MBABANE – The previous owner of Nkoyoyo Guest House has been taken to court by FINCORP after allegedly refusing to sign documents for the transfer of the property to a new owner.
FINCORP wants the court to compel the previous owner, Phumzile Cynthia Dlamini to sign all documents, deeds and to provide tax clearance required for the transfer of the property to the a new owner.
The guest house whose establishment was funded by FINCORP to the tune of E3.5 million has since been sold to Zanash Investments (PTY) Limited after Dlamini reportedly failed to service the loan.
In her founding affidavit, FINCORP Senior Legal Manager Legal Affairs, Lomalangeni Kunene alleged that Dlamini had notwithstanding multiple requests and undertakings, failed to execute the instruments, deeds and/or failed to furnish requisite documentation necessary to pass the transfer of the property into the name of Zanash Investment(PTY) Limited.
Kunene told the court that the first applicant (FINCORP) concluded a loan agreement with Dlamini, in terms of which the applicant agreed to lend and advance a sum of E3.5million to enable her to acquire Nkoyoyo Guest House.

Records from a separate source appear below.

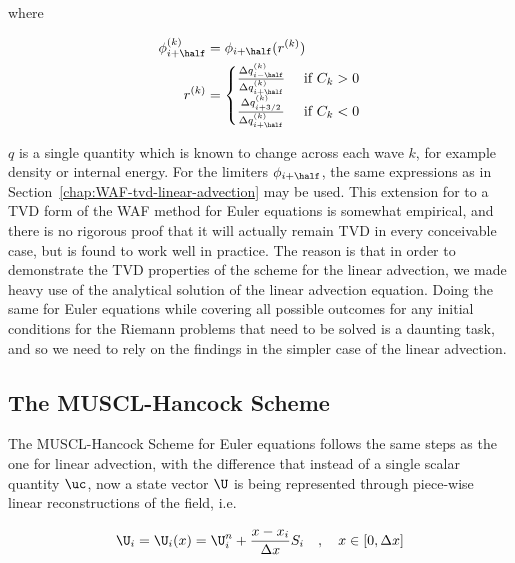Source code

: where

\begin{align}
    \phi_{i+\half} ^{(k)} &= \phi_{i+\half}(r^{(k)}) \\
    r^{(k)} &= \begin{cases}
                \frac{\Delta q_{i-\half}^{(k)}}{\Delta q_{i+\half}^{(k)}} & \text{ if } C_k > 0 \\
                \frac{\Delta q_{i+3/2}^{(k)}}{\Delta q_{i+\half}^{(k)}} & \text{ if } C_k < 0
               \end{cases}
\end{align}

$q$ is a single quantity which is known to change across each wave $k$, for example density or
internal energy. For the limiters $\phi_{i+\half}$, the same expressions as in
Section~\ref{chap:WAF-tvd-linear-advection} may be used.
This extension for to a TVD form of the WAF method for Euler equations is somewhat empirical, and
there is no rigorous proof that it will actually remain TVD in every conceivable case, but is found
to work well in practice. The reason is that in order to demonstrate the TVD properties of the
scheme for the linear advection, we made heavy use of the analytical solution of the linear
advection equation. Doing the same for Euler equations while covering all possible outcomes for any
initial conditions for the Riemann problems that need to be solved is a daunting task, and so we
need to rely on the findings in the simpler case of the linear advection.












\subsection{The MUSCL-Hancock Scheme}

The MUSCL-Hancock Scheme for Euler equations follows the same steps as the one for linear
advection, with the difference that instead of a single scalar quantity $\uc$, now a state vector
$\U$ is being represented through piece-wise linear reconstructions of the field, i.e.

\begin{align}
    \U_i = \U_i(x) = \U_i^n + \frac{x - x_i}{\Delta x} S_i \quad, \quad x \in [0, \Delta x]
\end{align}

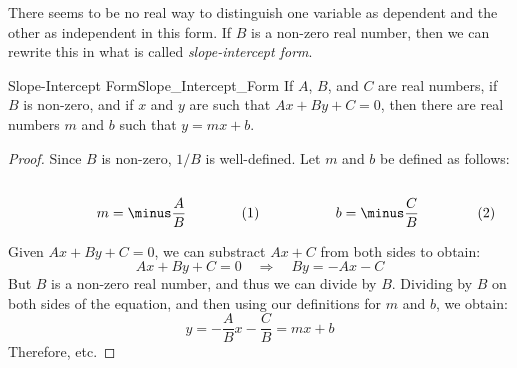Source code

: \documentclass[crop=false,class=book,oneside]{standalone}                      %
\begin{document}
            There seems to be no real way to distinguish one variable as
            dependent and the other as independent in this form. If $B$ is a
            non-zero real number, then we can rewrite this in what is called
            \textit{slope-intercept form}.
            \newpage
            \begin{ltheorem}{Slope-Intercept Form}{Slope_Intercept_Form}
                If $A$, $B$, and $C$ are real numbers, if $B$ is non-zero, and
                if $x$ and $y$ are such that $Ax+By+C=0$, then there are real
                numbers $m$ and $b$ such that $y=mx+b$.
            \end{ltheorem}
            \begin{proof}
                Since $B$ is non-zero, $1/B$ is well-defined.
                Let $m$ and $b$ be defined as follows:
                \par
                \begin{subequations}
                    \begin{minipage}[b]{0.49\textwidth}
                        \centering
                        \begin{equation}
                            m=\minus\frac{A}{B}
                        \end{equation}
                    \end{minipage}
                    \hfill
                    \begin{minipage}[b]{0.49\textwidth}
                        \centering
                        \begin{equation}
                            b=\minus\frac{C}{B}
                        \end{equation}
                    \end{minipage}
                \end{subequations}
                \par\vspace{2.5ex}
                Given $Ax+By+C=0$, we can substract $Ax+C$ from both sides
                to obtain:
                \begin{equation}
                    Ax+By+C=0
                    \quad\Longrightarrow\quad
                    By=\minus{A}x-C
                \end{equation}
                But $B$ is a non-zero real number, and thus we can divide by
                $B$. Dividing by $B$ on both sides of the equation, and then
                using our definitions for $m$ and $b$, we obtain:
                \begin{equation}
                    y=\minus\frac{A}{B}x-\frac{C}{B}
                     =mx+b
                \end{equation}
                Therefore, etc.
            \end{proof}
\end{document}
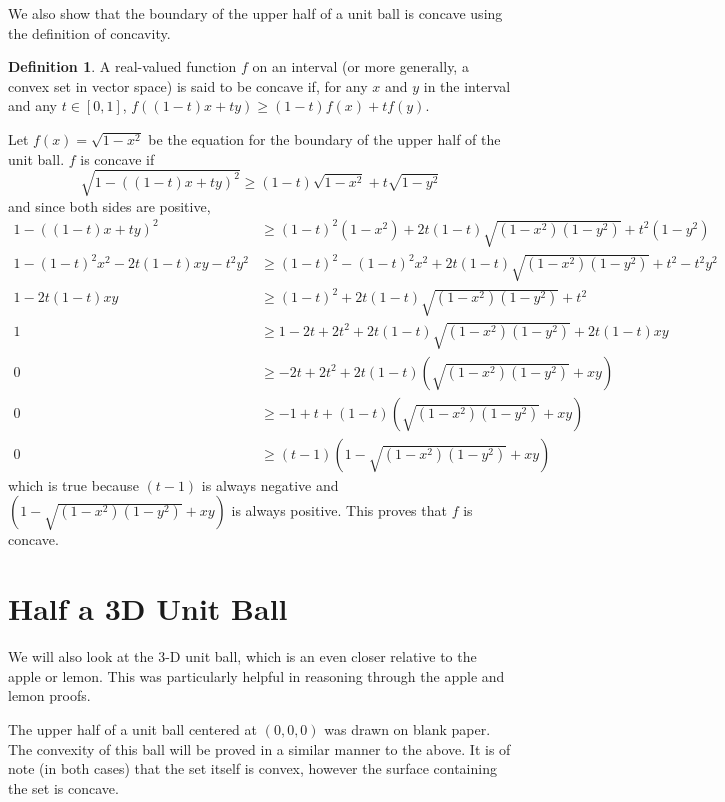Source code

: \documentclass[12pt]{article}
\numberwithin{equation}{section}
\numberwithin{figure}{section}
\numberwithin{table}{section}
\theoremstyle{definition}
\newtheorem{definition}{Definition}[section]
\theoremstyle{remark}
\numberwithin{equation}{section}
\begin{document}
We also show that the boundary of the upper half of a unit ball is concave using the definition of concavity.
\begin{definition}
	A real-valued function $f$ on an interval (or more generally, a convex set in vector space) is said to be concave if, for any $x$ and $y$ in the interval and any $t \in [0, 1]$, $f((1-t)x + ty) \geq (1 - t)f(x) + tf(y)$.
\end{definition}

Let $f(x) = \sqrt{1- x^{2}}$ be the equation for the boundary of the upper half of the unit ball. $f$ is concave if 
\[
\sqrt{1 - ((1 - t)x + ty)^{2}} \geq (1- t)\sqrt{1 - x^{2}} + t\sqrt{1 - y^{2}}
\]
and since both sides are positive,
\begin{align*}
1 - ((1 - t)x + ty)^{2}
&\geq (1- t)^{2}(1 - x^{2}) + 2t(1 - t)\sqrt{(1 - x^{2})(1 - y^{2})} + t^{2}(1 - y^{2})
\\
1 - (1 - t)^{2}x^{2} - 2t(1 - t)xy - t^{2}y^{2}
&\geq (1 - t)^{2} - (1 - t)^{2}x^{2} + 2t(1 - t)\sqrt{(1 - x^{2})(1 - y^{2})} + t^{2} - t^{2}y^{2}
\\
1 - 2t(1 - t)xy
&\geq (1 - t)^{2} + 2t(1 - t)\sqrt{(1 - x^{2})(1 - y^{2})} + t^{2}
\\
1
&\geq 1 - 2t + 2t^{2} + 2t(1 - t)\sqrt{(1 - x^{2})(1 - y^{2})} + 2t(1 - t)xy
\\
0
&\geq - 2t + 2t^{2} + 2t(1 - t)(\sqrt{(1 - x^{2})(1 - y^{2})} + xy)
\\
0
&\geq -1 + t + (1 - t)(\sqrt{(1 - x^{2})(1 - y^{2})} + xy)
\\
0
&\geq (t-1)(1 - \sqrt{(1 - x^{2})(1 - y^{2})} + xy)
\end{align*}
which is true because $(t - 1)$ is always negative and $(1 - \sqrt{(1 - x^{2})(1 - y^{2})} + xy)$ is always positive. This proves that $f$ is concave.



\section{Half a 3D Unit Ball}
\label{ho3dub}

We will also look at the 3-D unit ball, which is an even closer relative to the apple or lemon. This was particularly helpful in reasoning through the apple and lemon proofs.

The upper half of a unit ball centered at $(0, 0, 0)$ was drawn on blank paper. The convexity of this ball will be proved in a similar manner to the above. It is of note (in both cases) that the set itself is convex, however the surface containing the set is concave.
\end{document}
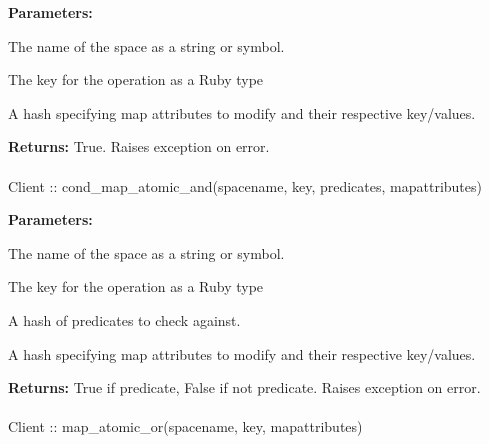 \noindent\textbf{Parameters:}
\begin{description}[labelindent=\widthof{{\code{mapattributes}}},leftmargin=*,noitemsep,nolistsep,align=right]
\item[\code{spacename}] The name of the space as a string or symbol.
\item[\code{key}] The key for the operation as a Ruby type
\item[\code{mapattributes}] A hash specifying map attributes to modify and their respective key/values.
\end{description}

\noindent\textbf{Returns:}
True.  Raises exception on error.

\paragraph{}
\begin{ccode}
Client :: cond_map_atomic_and(spacename, key, predicates, mapattributes)
\end{ccode}
\funcdesc 

\noindent\textbf{Parameters:}
\begin{description}[labelindent=\widthof{{\code{mapattributes}}},leftmargin=*,noitemsep,nolistsep,align=right]
\item[\code{spacename}] The name of the space as a string or symbol.
\item[\code{key}] The key for the operation as a Ruby type
\item[\code{predicates}] A hash of predicates to check against.
\item[\code{mapattributes}] A hash specifying map attributes to modify and their respective key/values.
\end{description}

\noindent\textbf{Returns:}
True if predicate, False if not predicate.  Raises exception on error.

\paragraph{}
\begin{ccode}
Client :: map_atomic_or(spacename, key, mapattributes)
\end{ccode}
\funcdesc 

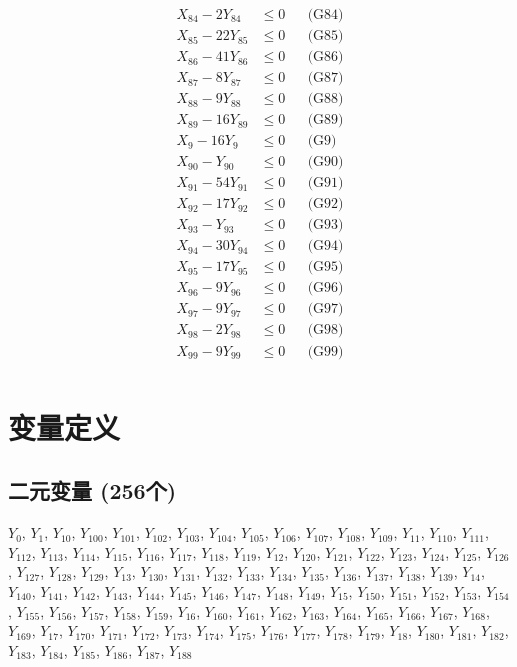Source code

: \documentclass[a4paper,10pt]{article}
\begin{document}
{\begin{align}
X_{84} - 2Y_{84} &\leq 0 && \text{(G84)} \\
\allowbreak
X_{85} - 22Y_{85} &\leq 0 && \text{(G85)} \\
X_{86} - 41Y_{86} &\leq 0 && \text{(G86)} \\
X_{87} - 8Y_{87} &\leq 0 && \text{(G87)} \\
X_{88} - 9Y_{88} &\leq 0 && \text{(G88)} \\
X_{89} - 16Y_{89} &\leq 0 && \text{(G89)} \\
X_{9} - 16Y_{9} &\leq 0 && \text{(G9)} \\
X_{90} - Y_{90} &\leq 0 && \text{(G90)} \\
X_{91} - 54Y_{91} &\leq 0 && \text{(G91)} \\
X_{92} - 17Y_{92} &\leq 0 && \text{(G92)} \\
X_{93} - Y_{93} &\leq 0 && \text{(G93)} \\
X_{94} - 30Y_{94} &\leq 0 && \text{(G94)} \\
X_{95} - 17Y_{95} &\leq 0 && \text{(G95)} \\
X_{96} - 9Y_{96} &\leq 0 && \text{(G96)} \\
X_{97} - 9Y_{97} &\leq 0 && \text{(G97)} \\
X_{98} - 2Y_{98} &\leq 0 && \text{(G98)} \\
X_{99} - 9Y_{99} &\leq 0 && \text{(G99)} \\
\end{align}}

\section{变量定义}

\subsection{二元变量 (256个)}

{\small $Y_{0}$, $Y_{1}$, $Y_{10}$, $Y_{100}$, $Y_{101}$, $Y_{102}$, $Y_{103}$, $Y_{104}$, $Y_{105}$, $Y_{106}$, $Y_{107}$, $Y_{108}$, $Y_{109}$, $Y_{11}$, $Y_{110}$, $Y_{111}$, $Y_{112}$, $Y_{113}$, $Y_{114}$, $Y_{115}$, $Y_{116}$, $Y_{117}$, $Y_{118}$, $Y_{119}$, $Y_{12}$, $Y_{120}$, $Y_{121}$, $Y_{122}$, $Y_{123}$, $Y_{124}$, $Y_{125}$, $Y_{126}$, $Y_{127}$, $Y_{128}$, $Y_{129}$, $Y_{13}$, $Y_{130}$, $Y_{131}$, $Y_{132}$, $Y_{133}$, $Y_{134}$, $Y_{135}$, $Y_{136}$, $Y_{137}$, $Y_{138}$, $Y_{139}$, $Y_{14}$, $Y_{140}$, $Y_{141}$, $Y_{142}$, $Y_{143}$, $Y_{144}$, $Y_{145}$, $Y_{146}$, $Y_{147}$, $Y_{148}$, $Y_{149}$, $Y_{15}$, $Y_{150}$, $Y_{151}$, $Y_{152}$, $Y_{153}$, $Y_{154}$, $Y_{155}$, $Y_{156}$, $Y_{157}$, $Y_{158}$, $Y_{159}$, $Y_{16}$, $Y_{160}$, $Y_{161}$, $Y_{162}$, $Y_{163}$, $Y_{164}$, $Y_{165}$, $Y_{166}$, $Y_{167}$, $Y_{168}$, $Y_{169}$, $Y_{17}$, $Y_{170}$, $Y_{171}$, $Y_{172}$, $Y_{173}$, $Y_{174}$, $Y_{175}$, $Y_{176}$, $Y_{177}$, $Y_{178}$, $Y_{179}$, $Y_{18}$, $Y_{180}$, $Y_{181}$, $Y_{182}$, $Y_{183}$, $Y_{184}$, $Y_{185}$, $Y_{186}$, $Y_{187}$, $Y_{188}$}
\end{document}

“As security for the loan, the second respondent (Dlamini) executed a first surety mortgage bond in favour of the applicant, in terms of which the immovable property described as Portion 23 (a Portion of Portion 6) of Farm 308.
The mortgage bond was executed as security for the loan,” submitted the senior manager legal.
She averred that later on August 21, 2008, Dlamini sought further finance from the applicant, in order to capitalise the business through acquisition of furniture. Kunene claimed that the applicant advance Dlamini a sum of E300 000.
According to Kunene, a further security in respect of the guest house, Dlamini caused to be registered a second mortgage bond over the property.
She submitted that the second surety mortgage bond was also to secure a hypothec over the movable items within the business.
“Dlamini’s business then began to encounter difficulties and Nkoyoyo Guest House as a proprietor was not making any payments towards the liquidation of the loan,” submitted Kunene.
According to Kunene, this was a confounding development because on the face of it, it appeared that the business was operating soundly and doing well.
She said when it became apparent that Dlamini was not making the loan payments, in October 2009, FINCORP instituted legal proceedings for the cancellation of the agreements of loan of the amounts that were outstanding due and payable in terms of the two loans.